§ ACTION ITEM
Here is a block of records. Copy every line in it that includes "black".

[DATA SHOWN Boundary: Start]

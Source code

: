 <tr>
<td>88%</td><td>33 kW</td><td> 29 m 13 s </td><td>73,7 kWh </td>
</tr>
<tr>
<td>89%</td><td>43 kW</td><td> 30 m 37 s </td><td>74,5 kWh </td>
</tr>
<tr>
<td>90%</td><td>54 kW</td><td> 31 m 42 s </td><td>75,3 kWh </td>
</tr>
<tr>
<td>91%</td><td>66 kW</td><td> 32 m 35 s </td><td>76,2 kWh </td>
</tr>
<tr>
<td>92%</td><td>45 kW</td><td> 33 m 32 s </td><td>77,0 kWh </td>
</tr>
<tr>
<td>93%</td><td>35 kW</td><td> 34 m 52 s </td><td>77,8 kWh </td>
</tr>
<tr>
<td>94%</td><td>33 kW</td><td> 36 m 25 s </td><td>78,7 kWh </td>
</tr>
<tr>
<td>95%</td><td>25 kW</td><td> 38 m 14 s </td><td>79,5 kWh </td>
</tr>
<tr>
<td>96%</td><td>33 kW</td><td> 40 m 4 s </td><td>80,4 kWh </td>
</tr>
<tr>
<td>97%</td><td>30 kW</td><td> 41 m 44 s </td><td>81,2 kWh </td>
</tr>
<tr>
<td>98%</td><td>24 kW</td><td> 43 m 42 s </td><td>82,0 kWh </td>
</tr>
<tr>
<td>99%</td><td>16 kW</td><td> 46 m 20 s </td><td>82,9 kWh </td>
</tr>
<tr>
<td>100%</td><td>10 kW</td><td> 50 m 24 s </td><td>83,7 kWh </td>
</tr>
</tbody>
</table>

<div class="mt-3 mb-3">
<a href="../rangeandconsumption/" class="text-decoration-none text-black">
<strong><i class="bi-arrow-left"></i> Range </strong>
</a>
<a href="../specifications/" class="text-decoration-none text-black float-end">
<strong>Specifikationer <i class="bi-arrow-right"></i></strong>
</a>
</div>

[DATA SHOWN Boundary: End]

§ SOLUTION TO THIS PROBLEM
<a href="../rangeandconsumption/" class="text-decoration-none text-black">
<a href="../specifications/" class="text-decoration-none text-black float-end">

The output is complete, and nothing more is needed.